- Work task
Look below. Copy each line that has "does" in it.

- Exercise material
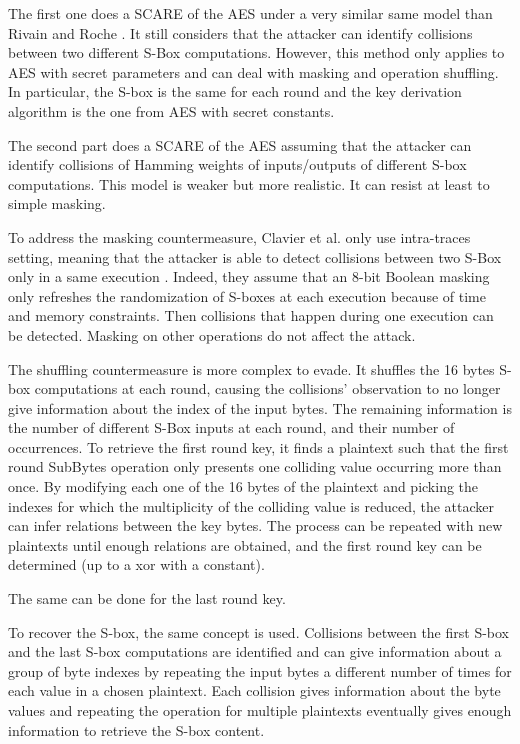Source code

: \documentclass[11pt]{sdm}
\begin{document}
The first one does a SCARE of the AES under a very similar same model than Rivain and Roche \parencite{Rivain_Roche_2013}.
It still considers that the attacker can identify collisions between two different S-Box computations.
However, this method only applies to AES with secret parameters and can deal with masking and operation shuffling.
In particular, the S-box is the same for each round and the key derivation algorithm is the one from AES with secret constants.

The second part does a SCARE of the AES assuming that the attacker can identify collisions of Hamming weights of inputs/outputs of different S-box computations.
This model is weaker but more realistic.
It can resist at least to simple masking.

\smallbreak
To address the masking countermeasure, Clavier et al. only use intra-traces setting, meaning that the attacker is able to detect collisions between two S-Box only in a same execution \parencite{Clavier_Isorez_Marion_Wurcker_2015}.
Indeed, they assume that an 8-bit Boolean masking only refreshes the randomization of S-boxes at each execution because of time and memory constraints.
Then collisions that happen during one execution can be detected.
Masking on other operations do not affect the attack.

The shuffling countermeasure is more complex to evade.
It shuffles the 16 bytes S-box computations at each round, causing the collisions' observation to no longer give information about the index of the input bytes.
The remaining information is the number of different S-Box inputs at each round, and their number of occurrences.
To retrieve the first round key, it finds a plaintext such that the first round SubBytes operation only presents one colliding value occurring more than once.
By modifying each one of the 16 bytes of the plaintext and picking the indexes for which the multiplicity of the colliding value is reduced, the attacker can infer relations between the key bytes.
The process can be repeated with new plaintexts until enough relations are obtained, and the first round key can be determined (up to a xor with a constant).

The same can be done for the last round key.

To recover the S-box, the same concept is used.
Collisions between the first S-box and the last S-box computations are identified and can give information about a group of byte indexes by repeating the input bytes a different number of times for each value in a chosen plaintext.
Each collision gives information about the byte values and repeating the operation for multiple plaintexts eventually gives enough information to retrieve the S-box content.
\end{document}
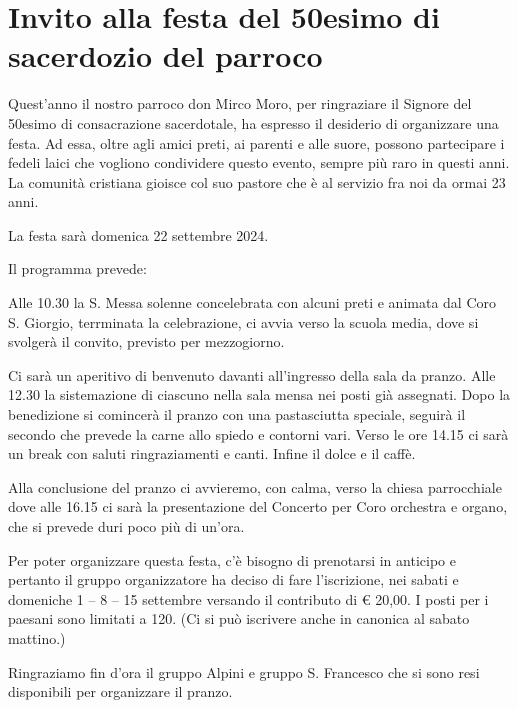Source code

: \section{Invito alla festa del 50esimo di sacerdozio del parroco}

Quest’anno il nostro parroco don Mirco Moro, per ringraziare il Signore del 50esimo di consacrazione sacerdotale, ha espresso il desiderio di organizzare una festa. Ad essa, oltre agli amici preti, ai parenti e alle suore, possono partecipare i fedeli laici che vogliono condividere questo evento, sempre più raro in questi anni. La comunità cristiana gioisce col suo pastore che è al servizio fra noi da ormai 23 anni.

La festa sarà
{\Large domenica 22 settembre 2024}.

Il programma prevede:

Alle 10.30 la S. Messa solenne concelebrata con alcuni preti e animata dal Coro S. Giorgio, terrminata la celebrazione, ci avvia verso la scuola media, dove si svolgerà il convito, previsto per mezzogiorno.

Ci sarà un aperitivo di benvenuto davanti all’ingresso della sala da pranzo. Alle 12.30 la sistemazione di ciascuno nella sala mensa nei posti già assegnati. Dopo la benedizione si comincerà il pranzo con una pastasciutta speciale, seguirà il secondo che prevede la carne allo spiedo e contorni vari.
Verso le ore 14.15 ci sarà un break con saluti ringraziamenti e canti. Infine il dolce e il caffè.

Alla conclusione del pranzo ci avvieremo, con calma, verso la chiesa parrocchiale dove alle 16.15 ci sarà la presentazione del Concerto per Coro orchestra e organo, che si prevede duri poco più di un'ora.

Per poter organizzare questa festa, c’è bisogno di prenotarsi in anticipo e pertanto il gruppo organizzatore ha deciso di fare l’iscrizione, nei sabati e domeniche 1 -- 8 -- 15 settembre versando il contributo di € 20,00. I posti per i paesani sono limitati a 120. (Ci si può iscrivere anche in canonica al sabato mattino.)

Ringraziamo fin d’ora il gruppo Alpini e gruppo S. Francesco che si sono resi disponibili per organizzare il pranzo.



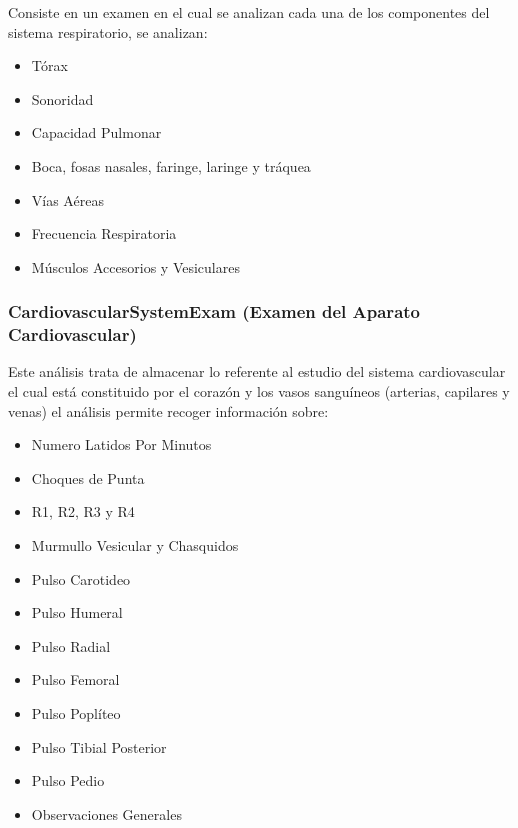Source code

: Consiste en un examen en el cual se analizan cada una de los componentes del sistema respiratorio, se analizan:

\begin{itemize}
    \item Tórax
    \item Sonoridad
    \item Capacidad Pulmonar
    \item Boca, fosas nasales, faringe, laringe y tráquea 
    \item Vías Aéreas
    \item Frecuencia Respiratoria
    \item Músculos Accesorios y Vesiculares
\end{itemize}

\subsubsection{CardiovascularSystemExam (Examen del Aparato Cardiovascular)}

Este análisis trata de almacenar lo referente al estudio del sistema cardiovascular el cual está constituido por el corazón y los vasos sanguíneos (arterias, capilares y venas) el análisis permite recoger información sobre:

\begin{itemize}
    \item Numero Latidos Por Minutos 
    \item Choques de Punta
    \item R1, R2, R3 y R4
    \item Murmullo Vesicular y Chasquidos
    \item Pulso Carotideo
    \item Pulso Humeral
    \item Pulso Radial
    \item Pulso Femoral
    \item Pulso Poplíteo
    \item Pulso Tibial Posterior
    \item Pulso Pedio
    \item Observaciones Generales
\end{itemize}



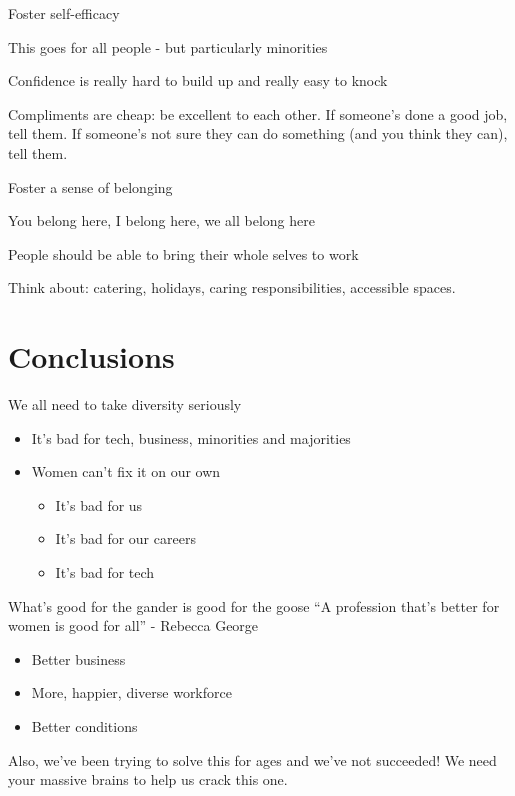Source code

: \documentclass[xcolor=table,aspectratio=169]{beamer}
\begin{document}
\begin{frame}{Foster self-efficacy}

	This goes for all people - but particularly minorities

	\vspace{0.5em}

	Confidence is really hard to build up and really easy to knock

	\vspace{0.5em}

	Compliments are cheap: be excellent to each other. If someone's done a good job, tell them. If someone's not sure they can do something (and you think they can), tell them.

\end{frame}
\begin{frame}{Foster a sense of belonging}

	You belong here, I belong here, we all belong here 

	\vspace{0.5em}

	People should be able to bring their whole selves to work

	\vspace{0.5em}

Think about: catering, holidays, caring responsibilities, accessible spaces. 
\end{frame}


\section{Conclusions}
	\begin{frame}{We all need to take diversity seriously}
		\begin{itemize}
		\item It's bad for tech, business, minorities and majorities 
		\item Women can't fix it on our own
		\begin{itemize}
			\item It's bad for us
			\item It's bad for our careers
			\item It's bad for tech
		\end{itemize}
	\end{itemize}
	\end{frame}

\begin{frame}{What's good for the gander is good for the goose}
	``A profession that's better for women is good for all'' - Rebecca George 

	\begin{itemize}
		\item Better business
		\item More, happier, diverse workforce
		\item Better conditions
	\end{itemize}
	\vspace{0.5em}

	Also, we've been trying to solve this for ages and we've not succeeded! We need your massive brains to help us crack this one.

\end{frame}
\end{document}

- Result of the exercise
The first one does a SCARE of the AES under a very similar same model than Rivain and Roche \parencite{Rivain_Roche_2013}.
The second part does a SCARE of the AES assuming that the attacker can identify collisions of Hamming weights of inputs/outputs of different S-box computations.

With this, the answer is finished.